───── DATA FOR PROCESSING ─────

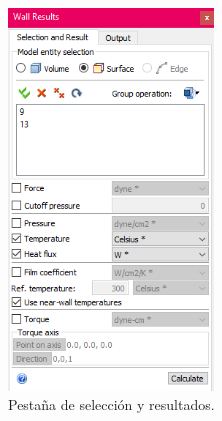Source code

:\begin{enumerate}
\begin{enumerate}
	\end{enumerate}
	\begin{figure}[h]
		\centering
		\begin{subfigure}[b]{0.48\textwidth}
			\centering
			\includegraphics[width=0.6\textwidth]{figuras/Procedimiento_Simulaciones/Conduccion/ventana_wall_calculator.png}
			\caption{Pestaña de selección y resultados.}
			\label{fig:ventana_wall_calculator_control}
		\end{subfigure}
	  \hfill
		\begin{subfigure}[b]{0.48\textwidth}
			\centering

\end{subfigure}
\end{figure}
\end{enumerate}
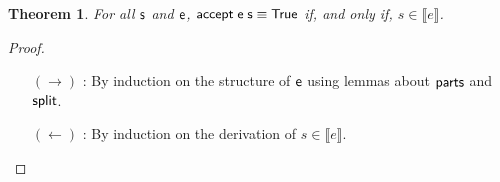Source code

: \documentclass[sigplan]{acmart}
\newtheorem{Theorem}{Theorem}
\theoremstyle{definition}
\newcommand{\sembrackets}[1]{\ensuremath{\llbracket #1 \rrbracket}}
\newcommand{\C}[1]{\red{\mathsf{#1}}}
\newcommand{\F}[1]{\green{\mathsf{#1}}}
\newcommand{\V}[1]{\black{\mathsf{#1}}}
\begin{document}
\begin{Theorem}
   For all \ensuremath{\V{s}} and \ensuremath{\V{e}}, \ensuremath{\F{accept}\;\V{e}\;\V{s}\equiv \C{True}} if, and only if, $s\in\sembrackets{e}$.
\end{Theorem}
\begin{proof}
   $\,$\\
   \begin{itemize}
      \item[$(\to)$]: By induction on the structure of \ensuremath{\V{e}} using lemmas about \ensuremath{\F{parts}} and \ensuremath{\F{split}}.
      \item[$(\leftarrow)$]: By induction on the derivation of $s \in\sembrackets{e}$.
   \end{itemize}
\end{proof}
\end{document}
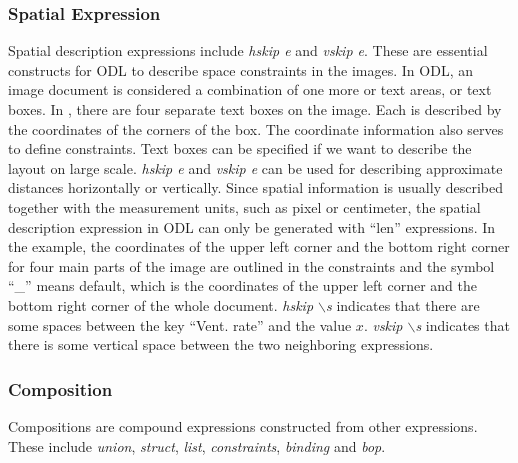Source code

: \subsubsection{Spatial Expression}
Spatial description expressions include %
{\em hskip e} and {\em vskip e}. 
These are essential constructs for ODL to describe space constraints 
in the images. 
In ODL, an image document is considered a combination of 
one more or text areas, or text boxes. In , 
there are four separate text boxes on the image. 
Each is described by the coordinates of 
the corners of the box. The coordinate information also serves to define 
constraints. Text boxes can be specified if we want 
to describe the layout on large scale. 
{\em hskip e} and {\em vskip e} can be used for describing 
approximate distances horizontally or vertically. 
Since spatial information is usually described together with the 
measurement units, such as pixel or centimeter, 
the spatial description expression in ODL can only 
be generated with ``len'' expressions. 
In the example, the coordinates of the upper left corner and 
the bottom right corner for four main parts of the image are outlined in the 
constraints and the symbol ``\_'' means default, which is the 
coordinates of the upper left corner and the bottom right corner of the 
whole document. {\em hskip $\backslash$s} indicates that there are some spaces 
between the key ``Vent. rate'' and the value $x$. {\em vskip $\backslash$s} 
indicates that there is some vertical space between the two neighboring
expressions. 

\subsubsection{Composition}
Compositions are compound expressions constructed from other
expressions. These include 
{\em union}, {\em struct}, {\em list}, 
{\em constraints}, {\em binding} and {\em bop}.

─────

→ PROBLEM DETAILS
Repeat word for word the lines running from the line containing "Compositions are compound" to the end of the entries above, inclusive.

→ OUTPUT OF THE TASK
Compositions are compound expressions constructed from other
expressions. These include 
{\em union}, {\em struct}, {\em list}, 
{\em constraints}, {\em binding} and {\em bop}.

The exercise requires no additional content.